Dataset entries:
★ ★ ★ ★ ★

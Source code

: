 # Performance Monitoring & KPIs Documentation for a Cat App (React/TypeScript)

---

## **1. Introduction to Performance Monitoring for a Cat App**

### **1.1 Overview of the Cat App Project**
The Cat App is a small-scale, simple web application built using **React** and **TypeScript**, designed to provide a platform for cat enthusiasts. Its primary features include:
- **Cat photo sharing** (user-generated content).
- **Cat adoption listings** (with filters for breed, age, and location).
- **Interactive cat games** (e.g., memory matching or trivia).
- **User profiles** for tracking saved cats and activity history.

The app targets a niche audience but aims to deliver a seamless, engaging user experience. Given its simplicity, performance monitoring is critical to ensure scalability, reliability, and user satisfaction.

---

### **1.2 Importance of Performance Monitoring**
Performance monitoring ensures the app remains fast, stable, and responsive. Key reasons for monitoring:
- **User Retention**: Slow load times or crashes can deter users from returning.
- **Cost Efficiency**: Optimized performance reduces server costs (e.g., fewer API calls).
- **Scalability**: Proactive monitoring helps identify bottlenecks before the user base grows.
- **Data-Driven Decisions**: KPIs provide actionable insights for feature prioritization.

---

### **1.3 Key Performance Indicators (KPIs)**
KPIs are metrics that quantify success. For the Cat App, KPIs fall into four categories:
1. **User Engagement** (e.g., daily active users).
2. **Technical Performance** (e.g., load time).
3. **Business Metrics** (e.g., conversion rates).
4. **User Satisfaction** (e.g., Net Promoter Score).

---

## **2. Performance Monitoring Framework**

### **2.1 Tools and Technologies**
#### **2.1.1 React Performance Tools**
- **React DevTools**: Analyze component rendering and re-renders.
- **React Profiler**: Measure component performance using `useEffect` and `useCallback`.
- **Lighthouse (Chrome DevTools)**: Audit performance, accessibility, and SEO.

★ ★ ★ ★ ★

What the task asks: Write each entry out again, exactly as it reads above.

Answer to this problem:
Source code

: # Performance Monitoring & KPIs Documentation for a Cat App (React/TypeScript)

---

## **1. Introduction to Performance Monitoring for a Cat App**

### **1.1 Overview of the Cat App Project**
The Cat App is a small-scale, simple web application built using **React** and **TypeScript**, designed to provide a platform for cat enthusiasts. Its primary features include:
- **Cat photo sharing** (user-generated content).
- **Cat adoption listings** (with filters for breed, age, and location).
- **Interactive cat games** (e.g., memory matching or trivia).
- **User profiles** for tracking saved cats and activity history.

The app targets a niche audience but aims to deliver a seamless, engaging user experience. Given its simplicity, performance monitoring is critical to ensure scalability, reliability, and user satisfaction.

---

### **1.2 Importance of Performance Monitoring**
Performance monitoring ensures the app remains fast, stable, and responsive. Key reasons for monitoring:
- **User Retention**: Slow load times or crashes can deter users from returning.
- **Cost Efficiency**: Optimized performance reduces server costs (e.g., fewer API calls).
- **Scalability**: Proactive monitoring helps identify bottlenecks before the user base grows.
- **Data-Driven Decisions**: KPIs provide actionable insights for feature prioritization.

---

### **1.3 Key Performance Indicators (KPIs)**
KPIs are metrics that quantify success. For the Cat App, KPIs fall into four categories:
1. **User Engagement** (e.g., daily active users).
2. **Technical Performance** (e.g., load time).
3. **Business Metrics** (e.g., conversion rates).
4. **User Satisfaction** (e.g., Net Promoter Score).

---

## **2. Performance Monitoring Framework**

### **2.1 Tools and Technologies**
#### **2.1.1 React Performance Tools**
- **React DevTools**: Analyze component rendering and re-renders.
- **React Profiler**: Measure component performance using `useEffect` and `useCallback`.
- **Lighthouse (Chrome DevTools)**: Audit performance, accessibility, and SEO.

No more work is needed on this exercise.